**Work request**.
Lines in the listing below that include the word "anio" need to be copied.

┌──

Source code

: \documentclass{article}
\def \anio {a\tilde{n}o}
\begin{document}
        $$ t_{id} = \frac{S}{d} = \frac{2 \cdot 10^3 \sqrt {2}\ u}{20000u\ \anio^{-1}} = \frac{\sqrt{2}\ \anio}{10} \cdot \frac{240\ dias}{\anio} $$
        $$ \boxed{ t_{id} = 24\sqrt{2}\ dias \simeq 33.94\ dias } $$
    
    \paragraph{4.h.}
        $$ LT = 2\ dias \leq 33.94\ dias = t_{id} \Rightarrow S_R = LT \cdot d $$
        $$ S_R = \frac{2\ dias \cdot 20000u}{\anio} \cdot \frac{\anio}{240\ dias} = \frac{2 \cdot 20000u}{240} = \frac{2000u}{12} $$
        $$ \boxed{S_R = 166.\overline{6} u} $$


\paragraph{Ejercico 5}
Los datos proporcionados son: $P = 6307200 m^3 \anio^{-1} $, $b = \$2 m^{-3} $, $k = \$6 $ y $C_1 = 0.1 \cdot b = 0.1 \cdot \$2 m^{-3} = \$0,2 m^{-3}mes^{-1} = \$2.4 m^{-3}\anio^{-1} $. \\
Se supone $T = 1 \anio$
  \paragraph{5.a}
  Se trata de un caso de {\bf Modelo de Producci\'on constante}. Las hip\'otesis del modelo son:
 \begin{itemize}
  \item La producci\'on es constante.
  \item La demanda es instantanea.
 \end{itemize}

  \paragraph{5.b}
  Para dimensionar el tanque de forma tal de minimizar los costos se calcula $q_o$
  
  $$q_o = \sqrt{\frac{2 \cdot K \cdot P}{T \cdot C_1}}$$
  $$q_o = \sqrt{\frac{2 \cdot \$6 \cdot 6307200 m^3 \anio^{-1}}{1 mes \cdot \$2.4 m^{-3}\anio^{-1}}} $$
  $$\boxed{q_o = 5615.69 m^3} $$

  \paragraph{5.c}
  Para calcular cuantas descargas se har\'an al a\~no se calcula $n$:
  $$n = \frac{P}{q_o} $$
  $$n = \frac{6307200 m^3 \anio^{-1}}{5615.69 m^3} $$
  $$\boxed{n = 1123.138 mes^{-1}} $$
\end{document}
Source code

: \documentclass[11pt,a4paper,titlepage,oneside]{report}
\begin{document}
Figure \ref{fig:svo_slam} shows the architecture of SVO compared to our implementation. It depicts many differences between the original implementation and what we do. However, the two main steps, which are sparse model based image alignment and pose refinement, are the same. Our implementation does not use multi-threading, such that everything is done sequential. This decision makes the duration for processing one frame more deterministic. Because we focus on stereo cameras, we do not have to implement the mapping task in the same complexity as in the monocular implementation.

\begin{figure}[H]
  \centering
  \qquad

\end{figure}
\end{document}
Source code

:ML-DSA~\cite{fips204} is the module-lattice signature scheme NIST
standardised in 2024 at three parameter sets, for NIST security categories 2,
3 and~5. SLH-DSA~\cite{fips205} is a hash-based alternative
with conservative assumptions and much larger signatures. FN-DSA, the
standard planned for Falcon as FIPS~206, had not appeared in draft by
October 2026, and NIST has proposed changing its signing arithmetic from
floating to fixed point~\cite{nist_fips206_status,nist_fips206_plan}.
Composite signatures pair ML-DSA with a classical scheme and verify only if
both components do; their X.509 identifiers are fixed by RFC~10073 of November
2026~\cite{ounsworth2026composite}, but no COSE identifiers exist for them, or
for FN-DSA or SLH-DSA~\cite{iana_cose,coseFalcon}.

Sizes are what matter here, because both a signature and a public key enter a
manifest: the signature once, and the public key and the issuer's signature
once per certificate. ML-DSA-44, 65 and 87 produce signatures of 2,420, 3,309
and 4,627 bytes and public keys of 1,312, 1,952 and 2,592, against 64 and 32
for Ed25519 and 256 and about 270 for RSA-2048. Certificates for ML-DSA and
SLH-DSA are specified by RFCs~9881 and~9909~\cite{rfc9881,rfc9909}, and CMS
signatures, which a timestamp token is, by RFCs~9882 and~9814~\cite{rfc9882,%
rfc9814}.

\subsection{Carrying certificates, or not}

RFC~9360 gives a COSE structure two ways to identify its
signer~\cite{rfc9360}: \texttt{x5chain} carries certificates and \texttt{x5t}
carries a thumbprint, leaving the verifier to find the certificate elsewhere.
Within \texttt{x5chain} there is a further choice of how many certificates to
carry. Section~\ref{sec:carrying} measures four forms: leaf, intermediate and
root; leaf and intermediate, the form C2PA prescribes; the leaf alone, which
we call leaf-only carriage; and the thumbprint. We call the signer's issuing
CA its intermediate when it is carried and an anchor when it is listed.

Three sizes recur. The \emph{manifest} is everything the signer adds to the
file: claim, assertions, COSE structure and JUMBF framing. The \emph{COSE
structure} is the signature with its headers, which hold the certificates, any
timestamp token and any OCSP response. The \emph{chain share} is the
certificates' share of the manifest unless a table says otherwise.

└──

**Solution**.
\def \anio {a\tilde{n}o}
        $$ t_{id} = \frac{S}{d} = \frac{2 \cdot 10^3 \sqrt {2}\ u}{20000u\ \anio^{-1}} = \frac{\sqrt{2}\ \anio}{10} \cdot \frac{240\ dias}{\anio} $$
        $$ S_R = \frac{2\ dias \cdot 20000u}{\anio} \cdot \frac{\anio}{240\ dias} = \frac{2 \cdot 20000u}{240} = \frac{2000u}{12} $$
Los datos proporcionados son: $P = 6307200 m^3 \anio^{-1} $, $b = \$2 m^{-3} $, $k = \$6 $ y $C_1 = 0.1 \cdot b = 0.1 \cdot \$2 m^{-3} = \$0,2 m^{-3}mes^{-1} = \$2.4 m^{-3}\anio^{-1} $. \\
Se supone $T = 1 \anio$
  $$q_o = \sqrt{\frac{2 \cdot \$6 \cdot 6307200 m^3 \anio^{-1}}{1 mes \cdot \$2.4 m^{-3}\anio^{-1}}} $$
  $$n = \frac{6307200 m^3 \anio^{-1}}{5615.69 m^3} $$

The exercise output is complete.